Published since 1946
FWS Releases Report Documenting Economic Impacts of Refuges
The U.S. Fish and Wildlife Service (FWS) released on June 27 the latest report that documents the 2017 economic impacts of visitation to national wildlife refuges. According to Banking on Nature 2017: The Economic Contributions of National Wildlife Refuge Recreational Visitation to Local Communities, 53.6 million people visited refuges which resulted in a $3.2 billion impact to the communities near the refuges and supported more than 41,000 jobs.
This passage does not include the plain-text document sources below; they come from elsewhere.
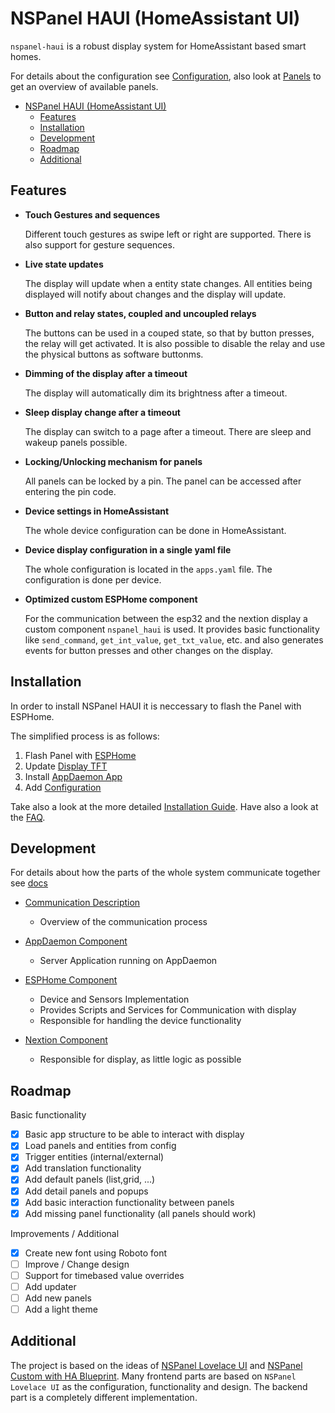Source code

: 
# NSPanel HAUI (HomeAssistant UI)

`nspanel-haui` is a robust display system for HomeAssistant based smart homes.

For details about the configuration see [Configuration](docs/Config.md), also look at [Panels](docs/panels/README.md) to get an overview of available panels.

- [NSPanel HAUI (HomeAssistant UI)](#nspanel-haui-homeassistant-ui)
  - [Features](#features)
  - [Installation](#installation)
  - [Development](#development)
  - [Roadmap](#roadmap)
  - [Additional](#additional)

## Features

- **Touch Gestures and sequences**

  Different touch gestures as swipe left or right are supported. There is also support for gesture sequences.

- **Live state updates**

  The display will update when a entity state changes. All entities being displayed will notify about changes and the display will update.

- **Button and relay states, coupled and uncoupled relays**

  The buttons can be used in a couped state, so that by button presses, the relay will get activated. It is also possible to disable the relay and use the physical buttons as software buttonms.

- **Dimming of the display after a timeout**

  The display will automatically dim its brightness after a timeout.

- **Sleep display change after a timeout**

  The display can switch to a page after a timeout. There are sleep and wakeup panels possible.

- **Locking/Unlocking mechanism for panels**

  All panels can be locked by a pin. The panel can be accessed after entering the pin code.

- **Device settings in HomeAssistant**

  The whole device configuration can be done in HomeAssistant.

- **Device display configuration in a single yaml file**

  The whole configuration is located in the `apps.yaml` file. The configuration is done per device.

- **Optimized custom ESPHome component**

  For the communication between the esp32 and the nextion display a custom component `nspanel_haui` is used. It provides basic functionality like `send_command`, `get_int_value`, `get_txt_value`, etc. and also generates events for button presses and other changes on the display.

## Installation

In order to install NSPanel HAUI it is neccessary to flash the Panel with ESPHome.

The simplified process is as follows:

1. Flash Panel with [ESPHome](docs/ESPHome.md)
2. Update [Display TFT](docs/Nextion.md)
3. Install [AppDaemon App](docs/AppDaemon.md)
4. Add [Configuration](docs/Config.md)

Take also a look at the more detailed [Installation Guide](docs/Install.md). Have also a look at the [FAQ](docs/FAQ.md).

## Development

For details about how the parts of the whole system communicate together see [docs](docs/README.md)

- [Communication Description](docs/Communication.md)

  - Overview of the communication process

- [AppDaemon Component](docs/AppDaemon.md)

  - Server Application running on AppDaemon

- [ESPHome Component](docs/ESPHome.md)

  - Device and Sensors Implementation
  - Provides Scripts and Services for Communication with display
  - Responsible for handling the device functionality

- [Nextion Component](docs/Nextion.md)

  - Responsible for display, as little logic as possible

## Roadmap

Basic functionality

- [x] Basic app structure to be able to interact with display
- [x] Load panels and entities from config
- [x] Trigger entities (internal/external)
- [x] Add translation functionality
- [x] Add default panels (list,grid, ...)
- [x] Add detail panels and popups
- [x] Add basic interaction functionality between panels
- [x] Add missing panel functionality (all panels should work)

Improvements / Additional

- [x] Create new font using Roboto font
- [ ] Improve / Change design
- [ ] Support for timebased value overrides
- [ ] Add updater
- [ ] Add new panels
- [ ] Add a light theme

## Additional

The project is based on the ideas of [NSPanel Lovelace UI](https://github.com/joBr99/nspanel-lovelace-ui) and [NSPanel Custom with HA Blueprint](https://github.com/Blackymas/NSPanel_HA_Blueprint). Many frontend parts are based on `NSPanel Lovelace UI` as the configuration, functionality and design. The backend part is a completely different implementation.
The research was conducted on 162 national wildlife refuges across the country to estimate the economic impacts.
The Banking on Nature study also found:
- National wildlife refuges are seen widely as travel-worthy destinations: 83 percent of refuge spending was done by visitors from outside the local area —an increase of 9 percent from the 2011 study.
- Trip-related spending generated $3.2 billion of economic output in regional economies —an increase of 20 percent from the 2011 report.
- More than 41,000 jobs (up 18 percent from 2011) and $1.1 billion in employment income (up 22 percent) were generated.
- The combined economic contribution to communities nationwide is more than six times the $483.9 million appropriated by Congress to the Refuge System in FY 2017.
- This edition of Banking on Nature is the most comprehensive to date, representing a 70 percent increase in the number of refuges sampled, compared to the 2011 report.
“Millions of visitors are drawn each year to the refuge system’s world-renowned wildlife-related recreation opportunities, generating local economic benefits,” said Margaret Everson, Principal Deputy Director, U.S. Fish and Wildlife Service. “National wildlife refuges demonstrate that in addition to conserving our nation’s wild heritage like bald eagles and bison, migratory waterfowl populations and some of our nation’s most important waterways, these public lands and waters add real value to local economies.”